* **Aim of the exercise**
Scan the data beneath this task and copy each line that includes "métodos".

* **Provided entries**
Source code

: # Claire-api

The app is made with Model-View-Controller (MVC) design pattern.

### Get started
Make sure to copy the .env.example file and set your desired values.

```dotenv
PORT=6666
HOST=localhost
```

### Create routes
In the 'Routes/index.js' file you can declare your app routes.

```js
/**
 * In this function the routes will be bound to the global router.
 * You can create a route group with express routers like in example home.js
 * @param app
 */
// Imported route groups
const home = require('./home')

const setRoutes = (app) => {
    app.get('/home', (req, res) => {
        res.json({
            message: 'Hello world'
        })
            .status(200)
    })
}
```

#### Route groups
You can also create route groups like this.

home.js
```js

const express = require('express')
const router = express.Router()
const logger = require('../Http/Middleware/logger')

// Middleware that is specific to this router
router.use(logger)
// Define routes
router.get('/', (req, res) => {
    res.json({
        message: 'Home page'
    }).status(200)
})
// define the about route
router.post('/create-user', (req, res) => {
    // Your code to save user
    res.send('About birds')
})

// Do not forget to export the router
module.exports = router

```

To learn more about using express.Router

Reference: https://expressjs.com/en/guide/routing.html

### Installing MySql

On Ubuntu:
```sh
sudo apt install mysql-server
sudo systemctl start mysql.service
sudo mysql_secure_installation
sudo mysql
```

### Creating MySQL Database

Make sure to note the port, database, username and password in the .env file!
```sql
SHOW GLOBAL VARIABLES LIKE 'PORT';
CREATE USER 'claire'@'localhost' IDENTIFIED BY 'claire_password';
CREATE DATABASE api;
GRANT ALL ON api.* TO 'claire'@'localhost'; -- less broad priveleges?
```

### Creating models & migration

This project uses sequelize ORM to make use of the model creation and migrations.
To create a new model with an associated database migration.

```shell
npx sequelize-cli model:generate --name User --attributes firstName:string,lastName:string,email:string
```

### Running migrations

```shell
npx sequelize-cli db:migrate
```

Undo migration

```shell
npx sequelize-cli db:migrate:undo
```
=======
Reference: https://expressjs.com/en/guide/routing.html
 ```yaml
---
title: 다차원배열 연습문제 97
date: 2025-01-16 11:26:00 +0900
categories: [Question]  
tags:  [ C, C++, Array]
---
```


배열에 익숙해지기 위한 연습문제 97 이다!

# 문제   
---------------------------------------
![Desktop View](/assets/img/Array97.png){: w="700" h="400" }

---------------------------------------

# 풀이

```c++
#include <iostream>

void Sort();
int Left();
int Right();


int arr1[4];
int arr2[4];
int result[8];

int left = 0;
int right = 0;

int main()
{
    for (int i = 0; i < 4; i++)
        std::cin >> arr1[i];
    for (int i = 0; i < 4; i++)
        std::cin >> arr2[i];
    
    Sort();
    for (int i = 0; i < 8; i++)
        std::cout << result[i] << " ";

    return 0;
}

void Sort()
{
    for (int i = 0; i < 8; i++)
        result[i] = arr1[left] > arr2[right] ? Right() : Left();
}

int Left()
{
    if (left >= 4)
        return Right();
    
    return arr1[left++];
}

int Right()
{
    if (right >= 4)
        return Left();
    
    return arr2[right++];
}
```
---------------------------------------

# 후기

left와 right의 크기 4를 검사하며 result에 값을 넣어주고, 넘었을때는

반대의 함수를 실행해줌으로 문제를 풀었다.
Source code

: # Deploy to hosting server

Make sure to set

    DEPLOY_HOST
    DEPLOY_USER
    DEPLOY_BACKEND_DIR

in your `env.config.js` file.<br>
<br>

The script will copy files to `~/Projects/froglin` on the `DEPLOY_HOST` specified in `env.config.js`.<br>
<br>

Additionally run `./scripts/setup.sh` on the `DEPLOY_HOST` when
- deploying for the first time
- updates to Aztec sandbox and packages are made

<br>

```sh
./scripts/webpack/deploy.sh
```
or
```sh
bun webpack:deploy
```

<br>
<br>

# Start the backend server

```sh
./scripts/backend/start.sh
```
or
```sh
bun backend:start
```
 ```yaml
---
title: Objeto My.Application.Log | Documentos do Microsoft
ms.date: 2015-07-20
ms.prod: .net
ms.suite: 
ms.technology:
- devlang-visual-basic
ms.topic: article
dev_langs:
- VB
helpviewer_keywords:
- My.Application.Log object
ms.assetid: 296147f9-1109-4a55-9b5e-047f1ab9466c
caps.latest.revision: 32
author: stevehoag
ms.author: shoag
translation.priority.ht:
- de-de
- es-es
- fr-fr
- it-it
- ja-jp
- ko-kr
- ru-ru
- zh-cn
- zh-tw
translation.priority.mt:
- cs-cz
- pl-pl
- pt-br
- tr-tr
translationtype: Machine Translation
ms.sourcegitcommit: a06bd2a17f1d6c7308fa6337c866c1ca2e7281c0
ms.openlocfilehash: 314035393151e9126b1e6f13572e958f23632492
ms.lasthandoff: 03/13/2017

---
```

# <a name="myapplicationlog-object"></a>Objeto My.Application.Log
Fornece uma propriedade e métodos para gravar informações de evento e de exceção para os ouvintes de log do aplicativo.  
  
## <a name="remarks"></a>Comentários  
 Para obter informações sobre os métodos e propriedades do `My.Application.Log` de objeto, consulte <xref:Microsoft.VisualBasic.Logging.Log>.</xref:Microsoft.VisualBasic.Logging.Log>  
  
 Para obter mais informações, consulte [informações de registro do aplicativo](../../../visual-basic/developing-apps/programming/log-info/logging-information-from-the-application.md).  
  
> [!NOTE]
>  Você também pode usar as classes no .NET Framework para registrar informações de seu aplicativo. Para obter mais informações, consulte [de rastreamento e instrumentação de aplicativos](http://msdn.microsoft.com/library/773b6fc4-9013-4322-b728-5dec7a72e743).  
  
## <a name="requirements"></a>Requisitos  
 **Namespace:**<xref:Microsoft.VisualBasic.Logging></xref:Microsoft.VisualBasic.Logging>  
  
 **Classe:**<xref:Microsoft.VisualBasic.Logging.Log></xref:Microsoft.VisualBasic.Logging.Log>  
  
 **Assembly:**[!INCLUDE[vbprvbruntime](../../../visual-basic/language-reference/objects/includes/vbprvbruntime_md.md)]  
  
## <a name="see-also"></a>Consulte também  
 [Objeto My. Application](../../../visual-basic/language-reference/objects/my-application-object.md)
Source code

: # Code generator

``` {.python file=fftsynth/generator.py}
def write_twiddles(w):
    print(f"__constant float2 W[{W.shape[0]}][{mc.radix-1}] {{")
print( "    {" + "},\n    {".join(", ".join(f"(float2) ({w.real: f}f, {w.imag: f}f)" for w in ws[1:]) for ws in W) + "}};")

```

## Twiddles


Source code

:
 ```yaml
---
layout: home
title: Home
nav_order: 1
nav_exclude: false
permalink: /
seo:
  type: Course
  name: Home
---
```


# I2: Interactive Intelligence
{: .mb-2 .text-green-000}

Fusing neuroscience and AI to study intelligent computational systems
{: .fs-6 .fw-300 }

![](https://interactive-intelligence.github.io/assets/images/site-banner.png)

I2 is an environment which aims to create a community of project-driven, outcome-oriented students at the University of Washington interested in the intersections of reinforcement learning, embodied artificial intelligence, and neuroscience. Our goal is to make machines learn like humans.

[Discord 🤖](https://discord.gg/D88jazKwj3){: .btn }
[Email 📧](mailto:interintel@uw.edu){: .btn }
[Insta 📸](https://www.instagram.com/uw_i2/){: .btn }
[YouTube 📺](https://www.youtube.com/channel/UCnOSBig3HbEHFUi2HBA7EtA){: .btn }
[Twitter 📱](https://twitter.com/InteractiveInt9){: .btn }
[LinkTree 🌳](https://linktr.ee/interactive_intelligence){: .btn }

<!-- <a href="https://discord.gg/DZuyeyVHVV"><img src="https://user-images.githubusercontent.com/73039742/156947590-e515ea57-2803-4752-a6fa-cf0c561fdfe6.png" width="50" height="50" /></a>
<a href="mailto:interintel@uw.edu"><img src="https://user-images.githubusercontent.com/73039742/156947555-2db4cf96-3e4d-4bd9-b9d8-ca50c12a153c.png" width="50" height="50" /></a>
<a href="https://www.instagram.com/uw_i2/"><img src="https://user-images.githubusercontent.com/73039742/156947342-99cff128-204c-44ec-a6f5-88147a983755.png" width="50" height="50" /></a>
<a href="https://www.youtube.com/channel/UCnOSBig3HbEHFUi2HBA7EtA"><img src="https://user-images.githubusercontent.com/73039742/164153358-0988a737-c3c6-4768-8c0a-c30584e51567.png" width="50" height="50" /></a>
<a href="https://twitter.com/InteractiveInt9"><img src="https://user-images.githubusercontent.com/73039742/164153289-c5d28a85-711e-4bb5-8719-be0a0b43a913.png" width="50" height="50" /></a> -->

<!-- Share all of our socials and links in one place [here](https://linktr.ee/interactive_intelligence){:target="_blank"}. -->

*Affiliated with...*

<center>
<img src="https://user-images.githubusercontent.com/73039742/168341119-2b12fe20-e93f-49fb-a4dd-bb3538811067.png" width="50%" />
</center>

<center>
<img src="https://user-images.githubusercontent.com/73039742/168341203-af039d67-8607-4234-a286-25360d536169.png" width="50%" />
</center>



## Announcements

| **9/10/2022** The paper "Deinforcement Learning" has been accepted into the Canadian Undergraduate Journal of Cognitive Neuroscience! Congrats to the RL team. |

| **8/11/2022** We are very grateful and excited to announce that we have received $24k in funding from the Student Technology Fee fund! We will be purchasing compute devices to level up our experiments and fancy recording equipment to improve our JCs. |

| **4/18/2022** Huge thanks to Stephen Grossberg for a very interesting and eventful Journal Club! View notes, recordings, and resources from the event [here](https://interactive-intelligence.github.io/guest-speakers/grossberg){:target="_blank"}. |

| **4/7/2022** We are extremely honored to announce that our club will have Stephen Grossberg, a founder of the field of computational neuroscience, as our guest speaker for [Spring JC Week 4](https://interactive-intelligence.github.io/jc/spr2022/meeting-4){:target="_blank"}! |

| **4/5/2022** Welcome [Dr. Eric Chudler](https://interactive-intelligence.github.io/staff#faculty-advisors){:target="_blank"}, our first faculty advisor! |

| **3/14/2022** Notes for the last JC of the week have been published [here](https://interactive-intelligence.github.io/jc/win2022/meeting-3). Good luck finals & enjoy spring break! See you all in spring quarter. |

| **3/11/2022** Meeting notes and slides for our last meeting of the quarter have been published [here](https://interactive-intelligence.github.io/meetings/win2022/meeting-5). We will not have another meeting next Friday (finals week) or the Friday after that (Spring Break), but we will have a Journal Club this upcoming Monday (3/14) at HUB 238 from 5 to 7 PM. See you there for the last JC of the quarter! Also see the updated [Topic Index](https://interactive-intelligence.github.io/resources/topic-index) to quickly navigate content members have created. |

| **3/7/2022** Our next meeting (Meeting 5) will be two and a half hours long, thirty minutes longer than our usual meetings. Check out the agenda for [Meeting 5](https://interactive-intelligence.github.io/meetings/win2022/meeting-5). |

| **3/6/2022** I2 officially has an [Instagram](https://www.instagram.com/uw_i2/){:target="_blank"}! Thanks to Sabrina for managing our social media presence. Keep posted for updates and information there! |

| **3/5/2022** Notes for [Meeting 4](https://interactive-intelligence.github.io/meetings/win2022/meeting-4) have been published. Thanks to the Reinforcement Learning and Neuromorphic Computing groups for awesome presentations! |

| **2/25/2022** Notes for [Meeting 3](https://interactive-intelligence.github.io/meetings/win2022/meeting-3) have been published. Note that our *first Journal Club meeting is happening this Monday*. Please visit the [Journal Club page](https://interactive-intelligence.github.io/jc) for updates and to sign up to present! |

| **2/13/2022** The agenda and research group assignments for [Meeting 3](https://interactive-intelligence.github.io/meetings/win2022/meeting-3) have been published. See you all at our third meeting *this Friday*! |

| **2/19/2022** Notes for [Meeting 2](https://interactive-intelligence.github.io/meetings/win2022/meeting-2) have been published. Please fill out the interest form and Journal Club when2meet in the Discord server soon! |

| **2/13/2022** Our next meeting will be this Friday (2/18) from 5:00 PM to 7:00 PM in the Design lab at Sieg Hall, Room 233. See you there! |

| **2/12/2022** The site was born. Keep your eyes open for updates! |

* **Reply to the task**
Fornece uma propriedade e métodos para gravar informações de evento e de exceção para os ouvintes de log do aplicativo.  
 Para obter informações sobre os métodos e propriedades do `My.Application.Log` de objeto, consulte <xref:Microsoft.VisualBasic.Logging.Log>.</xref:Microsoft.VisualBasic.Logging.Log>  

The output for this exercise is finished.